About this task – Would you go through the records below and copy each line with the string "company"?

Document images with source code
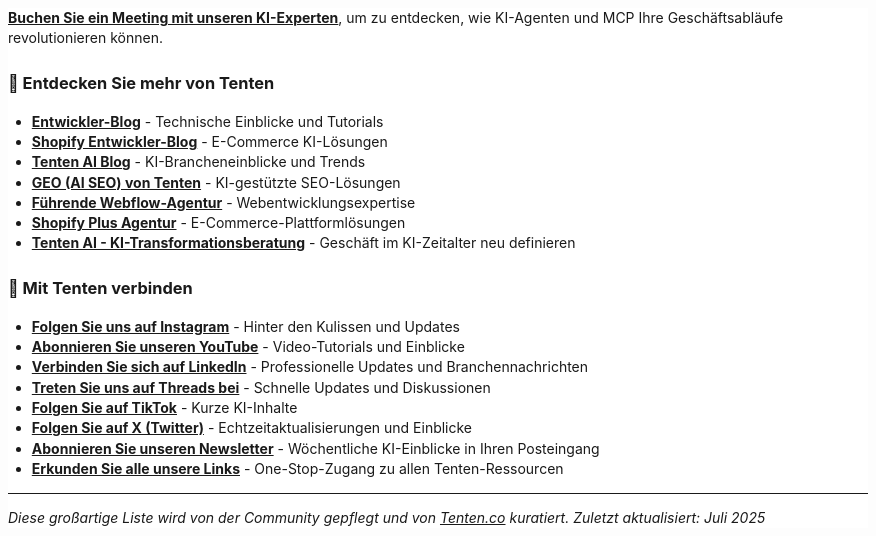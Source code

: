 **[Buchen Sie ein Meeting mit unseren KI-Experten](https://tenten.co/contact)**, um zu entdecken, wie KI-Agenten und MCP Ihre Geschäftsabläufe revolutionieren können.

### 🔗 Entdecken Sie mehr von Tenten

- **[Entwickler-Blog](https://developer.tenten.co/)** - Technische Einblicke und Tutorials
- **[Shopify Entwickler-Blog](https://shopify.tenten.co/)** - E-Commerce KI-Lösungen
- **[Tenten AI Blog](https://tenten.co/learning/)** - KI-Brancheneinblicke und Trends
- **[GEO (AI SEO) von Tenten](https://geo.tenten.co/zh-tw)** - KI-gestützte SEO-Lösungen
- **[Führende Webflow-Agentur](https://tenten.co/solution/webflow-agency)** - Webentwicklungsexpertise
- **[Shopify Plus Agentur](https://tenten.co/solution/shopify)** - E-Commerce-Plattformlösungen
- **[Tenten AI - KI-Transformationsberatung](https://tentenai.com/)** - Geschäft im KI-Zeitalter neu definieren

### 📱 Mit Tenten verbinden

- **[Folgen Sie uns auf Instagram](https://instagram.com/tenten.co)** - Hinter den Kulissen und Updates
- **[Abonnieren Sie unseren YouTube](https://www.youtube.com/@tenten_ai)** - Video-Tutorials und Einblicke
- **[Verbinden Sie sich auf LinkedIn](https://www.linkedin.com/company/tentenco)** - Professionelle Updates und Branchennachrichten
- **[Treten Sie uns auf Threads bei](https://www.threads.net/@tenten.co)** - Schnelle Updates und Diskussionen
- **[Folgen Sie auf TikTok](https://www.tiktok.com/@tenten.ai)** - Kurze KI-Inhalte
- **[Folgen Sie auf X (Twitter)](https://x.com/tentencretaive)** - Echtzeitaktualisierungen und Einblicke
- **[Abonnieren Sie unseren Newsletter](https://tenten.co/page/company/newsletter)** - Wöchentliche KI-Einblicke in Ihren Posteingang
- **[Erkunden Sie alle unsere Links](https://linktr.ee/tenten.co)** - One-Stop-Zugang zu allen Tenten-Ressourcen

---

*Diese großartige Liste wird von der Community gepflegt und von [Tenten.co](https://tenten.co/) kuratiert. Zuletzt aktualisiert: Juli 2025*

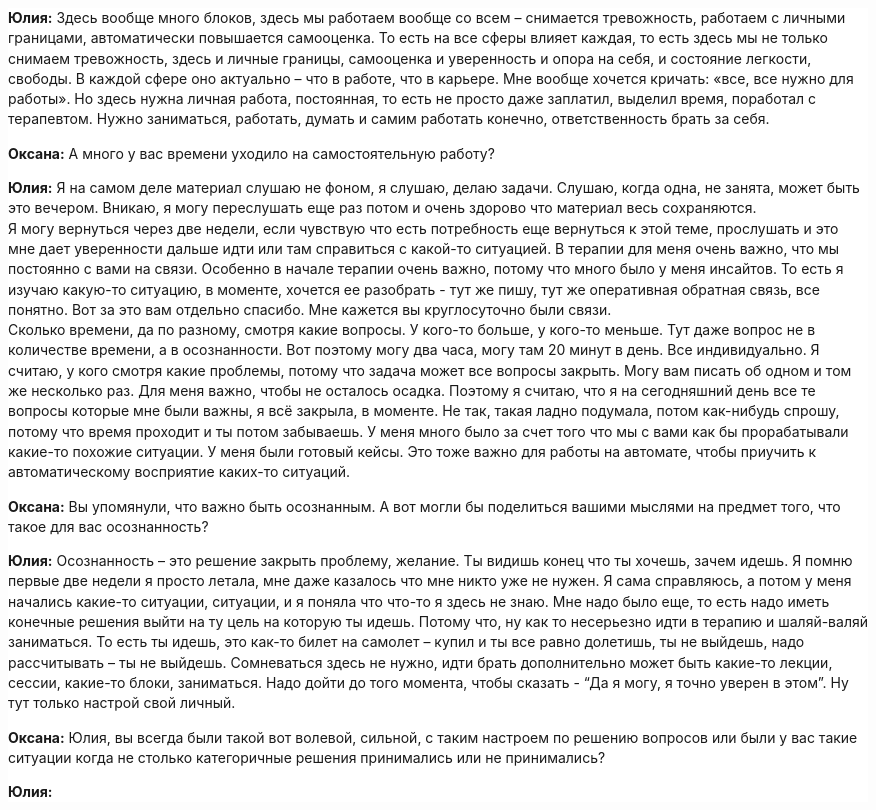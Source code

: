 **Юлия:**
Здесь вообще много блоков, здесь мы работаем вообще со всем – снимается тревожность, работаем с личными границами, автоматически повышается самооценка. То есть на все сферы влияет каждая, то есть здесь мы не только снимаем тревожность, здесь и личные границы, самооценка и уверенность и опора на себя, и состояние легкости, свободы. В каждой сфере оно актуально – что в работе, что в карьере. Мне вообще хочется кричать: «все, все нужно для работы». Но здесь нужна  личная работа, постоянная, то есть не просто даже заплатил, выделил время, поработал с терапевтом. Нужно заниматься, работать, думать и самим работать конечно, ответственность брать за себя.

**Оксана:**
А много у вас времени уходило на самостоятельную работу?

**Юлия:**
Я на самом деле материал слушаю не фоном, я слушаю, делаю задачи. Слушаю, когда одна, не занята, может быть это вечером. Вникаю, я могу переслушать еще раз потом и очень здорово что материал весь сохраняются.   
Я могу вернуться через две недели, если чувствую что есть потребность еще вернуться к этой теме, прослушать и это мне дает уверенности дальше идти или там справиться с какой-то ситуацией. В терапии  для меня очень важно, что мы постоянно с вами на связи. Особенно в начале терапии очень важно, потому что много было у меня инсайтов. То есть я изучаю какую-то ситуацию, в моменте, хочется ее разобрать - тут же пишу, тут же оперативная обратная связь, все понятно. Вот за это вам отдельно спасибо. Мне кажется вы круглосуточно были связи.   
Сколько времени, да по разному, смотря какие вопросы. У кого-то больше, у кого-то меньше. Тут даже вопрос не в количестве времени, а в осознанности. Вот поэтому могу два часа, могу там 20 минут в день. Все индивидуально. Я считаю, у кого смотря какие проблемы, потому что задача может все вопросы закрыть. Могу вам писать об одном и том же несколько раз. Для меня важно, чтобы не осталось осадка. Поэтому я считаю, что я на сегодняшний день все те вопросы которые мне были важны, я всё закрыла, в моменте. Не так, такая ладно подумала, потом как-нибудь спрошу, потому что время проходит и ты потом забываешь. У меня много было за счет того что мы с вами как бы прорабатывали какие-то похожие ситуации. У меня были готовый кейсы. Это тоже важно для работы на автомате, чтобы приучить к автоматическому восприятие каких-то ситуаций.

**Оксана:**
Вы упомянули, что важно быть осознанным. А вот могли бы поделиться вашими мыслями на предмет того, что такое для вас осознанность?

**Юлия:**
Осознанность – это решение закрыть проблему, желание. Ты видишь конец что ты хочешь, зачем идешь. Я помню первые две недели я просто летала, мне даже казалось что мне никто уже не нужен. Я сама справляюсь, а потом у меня начались какие-то ситуации, ситуации, и я поняла что что-то я здесь не знаю. Мне надо было еще, то есть надо иметь конечные решения выйти на ту цель на которую ты идешь. Потому что, ну как то несерьезно идти в терапию и шаляй-валяй заниматься. То есть ты идешь, это как-то билет на самолет – купил и ты все равно долетишь, ты не выйдешь, надо рассчитывать – ты не выйдешь. Сомневаться здесь не нужно, идти брать  дополнительно может быть какие-то лекции, сессии, какие-то блоки, заниматься. Надо дойти до того момента, чтобы сказать - “Да я могу, я точно уверен в этом”. Ну тут только настрой свой личный.

**Оксана:**
Юлия, вы всегда были такой вот волевой, сильной, с таким настроем по решению вопросов или были у вас такие ситуации когда не столько категоричные решения принимались или не принимались?

**Юлия:**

Response area –
- **[Verbinden Sie sich auf LinkedIn](https://www.linkedin.com/company/tentenco)** - Professionelle Updates und Branchennachrichten
- **[Abonnieren Sie unseren Newsletter](https://tenten.co/page/company/newsletter)** - Wöchentliche KI-Einblicke in Ihren Posteingang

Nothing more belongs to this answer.